>
> Not being a Maven expert, I wonder if anyone on this group would be 
> interested to implement such a preprocessor as a Maven plugin. 
>

That might be possible but you'd have to move all sources outside of the 
src/main/java folder because the compiler will look into there (unless 
configured to look elsewhere which is a mess).

I'm also not sure if that's the correct approach. When I learned OOP, the 
idea was to have a common base class which implements the common features 
and then extensions which implement special cases. In your case:

1. One base class which implements only features that all databases support
2. At least one extension of the base class per database + an interface
3. If you have features which several databases share, put these shared 
features into delegates, so you only need to implement them once
4. One super-mega interface that contains everything

Users which are locked to a certain database can access jOOQ with the 
interface for their database. The other methods might be there but they 
can't "see" them because of the interface.

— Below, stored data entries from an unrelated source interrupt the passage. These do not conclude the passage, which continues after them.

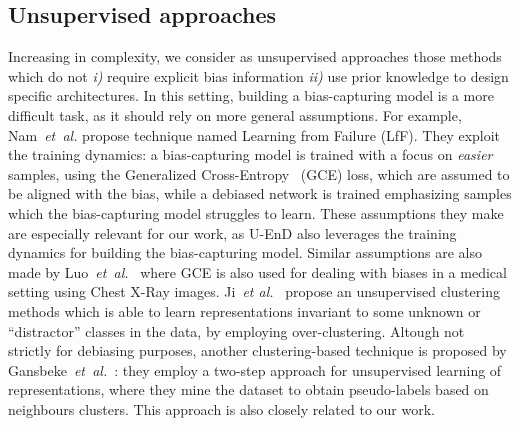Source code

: \subsection{Unsupervised approaches}
Increasing in complexity, we consider as unsupervised approaches those methods which do not \emph{i)} require explicit bias information \emph{ii)} use prior knowledge to design specific architectures. 
In this setting, building a bias-capturing model is a more difficult task, as it should rely on more general assumptions. 
For example, Nam~\emph{et~al.} propose technique named Learning from Failure (LfF). They exploit the training dynamics: a bias-capturing model is trained with a focus on \emph{easier} samples, using the Generalized Cross-Entropy~\cite{zhang2018gce} (GCE) loss, which are assumed to be aligned with the bias, while a debiased network is trained emphasizing samples which the bias-capturing model struggles to learn. These assumptions they make are especially relevant for our work, as U-EnD also leverages the training dynamics for building the bias-capturing model. %
Similar assumptions are also made by Luo~\emph{et~al.}~\cite{luo2022pseudo} where GCE is also used for dealing with biases in a medical setting using Chest X-Ray images.
Ji~\emph{et al.}~\cite{ji2019invariant} propose an unsupervised clustering methods which is able to learn representations invariant to some unknown or ``distractor'' classes in the data, by employing over-clustering. Altough not strictly for debiasing purposes, another clustering-based technique is proposed by Gansbeke~\emph{et~al.}~\cite{van2020scan}: they employ a two-step approach for unsupervised learning of representations, where they mine the dataset to obtain pseudo-labels based on neighbours clusters. This approach is also closely related to our work.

Alternatively, they could use the implementation which only has the 
supported methods.

Lastly, users which really don't care or which use several databases can 
use the mega interface.

That said, maybe a better approach would be to write a test case that 
analyzes the AST (
http://blog.pdark.de/2010/11/05/using-eclipse-to-parse-java-code/), 
locates which jOOQ methods are called and then verifies the annotations 
against a list of allowed databases.